⟨

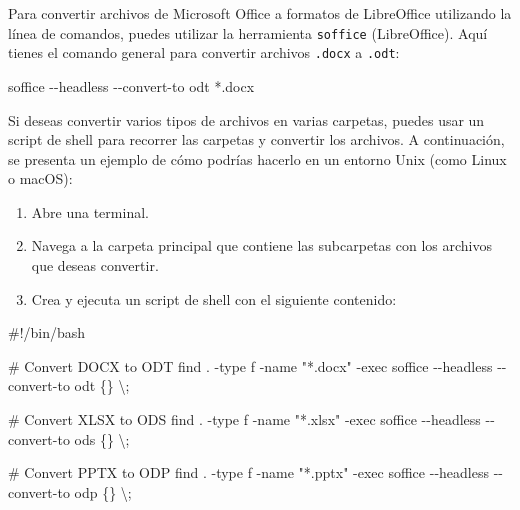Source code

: \documentclass[
  jou,
  floatsintext,
  longtable,
  a4paper,
  nolmodern,
  notxfonts,
  notimes,
  colorlinks=true,linkcolor=blue,citecolor=blue,urlcolor=blue]{apa7}
\newenvironment{Shaded}{\begin{snugshade}}{\end{snugshade}}
\newcommand{\AttributeTok}[1]{\textcolor[rgb]{0.40,0.45,0.13}{#1}}
\newcommand{\CommentTok}[1]{\textcolor[rgb]{0.37,0.37,0.37}{#1}}
\newcommand{\DataTypeTok}[1]{\textcolor[rgb]{0.68,0.00,0.00}{#1}}
\newcommand{\ExtensionTok}[1]{\textcolor[rgb]{0.00,0.23,0.31}{#1}}
\newcommand{\FunctionTok}[1]{\textcolor[rgb]{0.28,0.35,0.67}{#1}}
\newcommand{\NormalTok}[1]{\textcolor[rgb]{0.00,0.23,0.31}{#1}}
\newcommand{\PreprocessorTok}[1]{\textcolor[rgb]{0.68,0.00,0.00}{#1}}
\newcommand{\StringTok}[1]{\textcolor[rgb]{0.13,0.47,0.30}{#1}}
\providecommand{\tightlist}{%
  \setlength{\itemsep}{0pt}\setlength{\parskip}{0pt}}
\begin{document}
Para convertir archivos de Microsoft Office a formatos de LibreOffice
utilizando la línea de comandos, puedes utilizar la herramienta
\texttt{soffice} (LibreOffice). Aquí tienes el comando general para
convertir archivos \texttt{.docx} a \texttt{.odt}:

\begin{Shaded}
\begin{Highlighting}[]
\ExtensionTok{soffice} \AttributeTok{{-}{-}headless} \AttributeTok{{-}{-}convert{-}to}\NormalTok{ odt }\PreprocessorTok{*}\NormalTok{.docx}
\end{Highlighting}
\end{Shaded}

Si deseas convertir varios tipos de archivos en varias carpetas, puedes
usar un script de shell para recorrer las carpetas y convertir los
archivos. A continuación, se presenta un ejemplo de cómo podrías hacerlo
en un entorno Unix (como Linux o macOS):

\begin{enumerate}
\def\labelenumi{\arabic{enumi}.}
\tightlist
\item
  Abre una terminal.
\item
  Navega a la carpeta principal que contiene las subcarpetas con los
  archivos que deseas convertir.
\item
  Crea y ejecuta un script de shell con el siguiente contenido:
\end{enumerate}

\begin{Shaded}
\begin{Highlighting}[]
\CommentTok{\#!/bin/bash}

\CommentTok{\# Convert DOCX to ODT}
\FunctionTok{find}\NormalTok{ . }\AttributeTok{{-}type}\NormalTok{ f }\AttributeTok{{-}name} \StringTok{"*.docx"} \AttributeTok{{-}exec}\NormalTok{ soffice }\AttributeTok{{-}{-}headless} \AttributeTok{{-}{-}convert{-}to}\NormalTok{ odt \{\} }\DataTypeTok{\textbackslash{};}

\CommentTok{\# Convert XLSX to ODS}
\FunctionTok{find}\NormalTok{ . }\AttributeTok{{-}type}\NormalTok{ f }\AttributeTok{{-}name} \StringTok{"*.xlsx"} \AttributeTok{{-}exec}\NormalTok{ soffice }\AttributeTok{{-}{-}headless} \AttributeTok{{-}{-}convert{-}to}\NormalTok{ ods \{\} }\DataTypeTok{\textbackslash{};}

\CommentTok{\# Convert PPTX to ODP}
\FunctionTok{find}\NormalTok{ . }\AttributeTok{{-}type}\NormalTok{ f }\AttributeTok{{-}name} \StringTok{"*.pptx"} \AttributeTok{{-}exec}\NormalTok{ soffice }\AttributeTok{{-}{-}headless} \AttributeTok{{-}{-}convert{-}to}\NormalTok{ odp \{\} }\DataTypeTok{\textbackslash{};}
\end{Highlighting}
\end{Shaded}
\end{document}
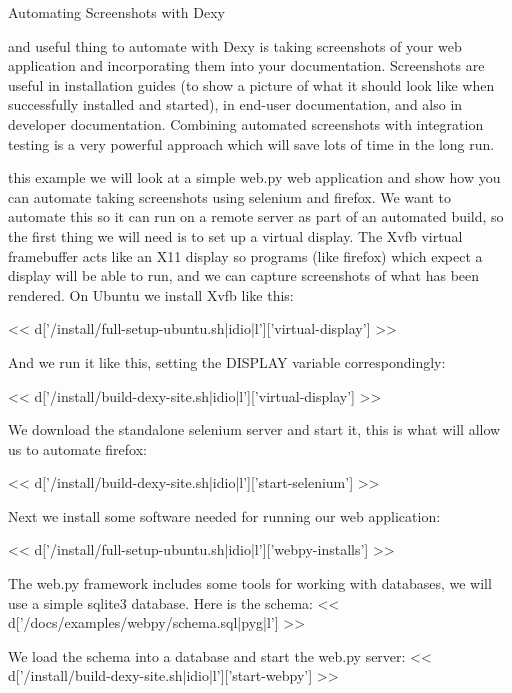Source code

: \documentclass[custom, plainsections]{sciposter}
\begin{document}
\begin{multicols*}{2}
\small

\large
Automating Screenshots with Dexy
\small

\label{sec:automating-screenshots}

\vspace{5pt}

 and useful thing to automate with Dexy is taking screenshots of your web application and incorporating them into your documentation. Screenshots are useful in installation guides (to show a picture of what it should look like when successfully installed and started), in end-user documentation, and also in developer documentation. Combining automated screenshots with integration testing is a very powerful approach which will save lots of time in the long run.

 this example we will look at a simple web.py web application and show how you can automate taking screenshots using selenium and firefox. We want to automate this so it can run on a remote server as part of an automated build, so the first thing we will need is to set up a virtual display. The Xvfb virtual framebuffer acts like an X11 display so programs (like firefox) which expect a display will be able to run, and we can capture screenshots of what has been rendered. On Ubuntu we install Xvfb like this:

<< d['/install/full-setup-ubuntu.sh|idio|l']['virtual-display'] >>

And we run it like this, setting the DISPLAY variable correspondingly:

<< d['/install/build-dexy-site.sh|idio|l']['virtual-display'] >>

We download the standalone selenium server and start it, this is what will allow us to automate firefox:

<< d['/install/build-dexy-site.sh|idio|l']['start-selenium'] >>

Next we install some software needed for running our web application:

<< d['/install/full-setup-ubuntu.sh|idio|l']['webpy-installs'] >>

The web.py framework includes some tools for working with databases, we will use a simple sqlite3 database. Here is the schema:
<< d['/docs/examples/webpy/schema.sql|pyg|l'] >>

We load the schema into a database and start the web.py server:
<< d['/install/build-dexy-site.sh|idio|l']['start-webpy'] >>


\end{multicols*}
\end{document}
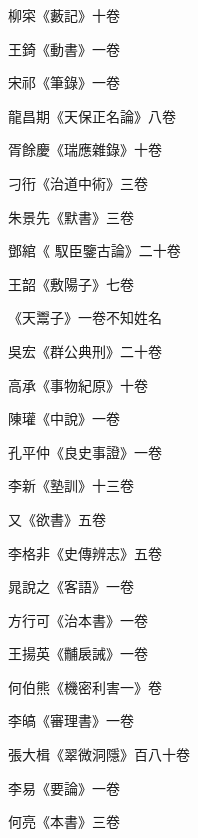 \begin{pinyinscope}
 柳寀《藪記》十卷



 王錡《動書》一卷



 宋祁《筆錄》一卷



 龍昌期《天保正名論》八卷



 胥餘慶《瑞應雜錄》十卷



 刁衎《治道中術》三卷



 朱景先《默書》三卷



 鄧綰《
 馭臣鑒古論》二十卷



 王韶《敷陽子》七卷



 《天鬻子》一卷不知姓名



 吳宏《群公典刑》二十卷



 高承《事物紀原》十卷



 陳瓘《中說》一卷



 孔平仲《良史事證》一卷



 李新《塾訓》十三卷



 又《欲書》五卷



 李格非《史傳辨志》五卷



 晁說之《客語》一卷



 方行可《治本書》一卷



 王揚英《黼扆誡》一卷



 何伯熊《機密利害一》卷



 李皜《審理書》一卷



 張大楫《翠微洞隱》百八十卷



 李易《要論》一卷



 何亮《本書》三卷




\end{pinyinscope}
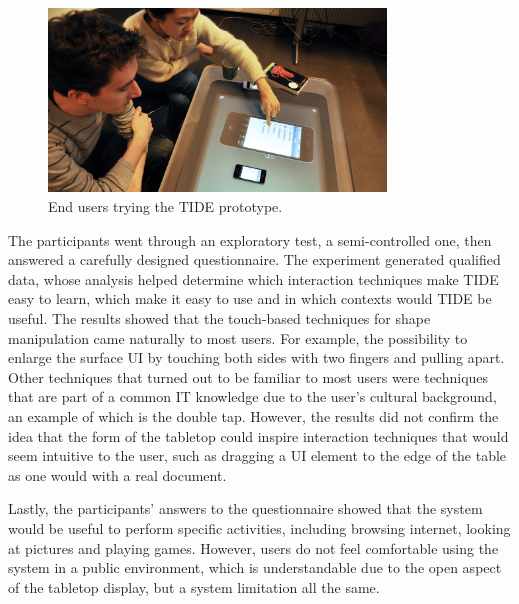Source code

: \begin{figure}[htb]
  \centering
    \includegraphics[width=0.8\textwidth]{images/368}
  \caption{End users trying the TIDE prototype.}
  \label{fig:368}
\end{figure}

The participants went through an exploratory test, a semi-controlled one, then answered a carefully designed questionnaire. The experiment generated qualified data, whose analysis helped determine which interaction techniques make TIDE easy to learn, which make it easy to use and in which contexts would TIDE be useful.
The results showed that the touch-based techniques for shape manipulation came naturally to most users.
For example, the possibility to enlarge the surface UI by touching both sides with two fingers and pulling apart.
Other techniques that turned out to be familiar to most users were techniques that are part of a common IT knowledge due to the user's cultural background, an example of which is the double tap.
However, the results did not confirm the idea that the form of the tabletop could inspire interaction techniques that would seem intuitive to the user, such as dragging a UI element to the edge of the table as one would with a real document.

Lastly, the participants' answers to the questionnaire showed that the system would be useful to perform specific activities, including browsing internet, looking at pictures and playing games.
However, users do not feel comfortable using the system in a public environment, which is understandable due to the open aspect of the tabletop display, but a system limitation all the same.

%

⟩

**REQUIRED ACTION:**
Take every line above that includes the string "results" and return it.

**SOLUTION TO THIS EXERCISE:**
The results showed that the touch-based techniques for shape manipulation came naturally to most users.
However, the results did not confirm the idea that the form of the tabletop could inspire interaction techniques that would seem intuitive to the user, such as dragging a UI element to the edge of the table as one would with a real document.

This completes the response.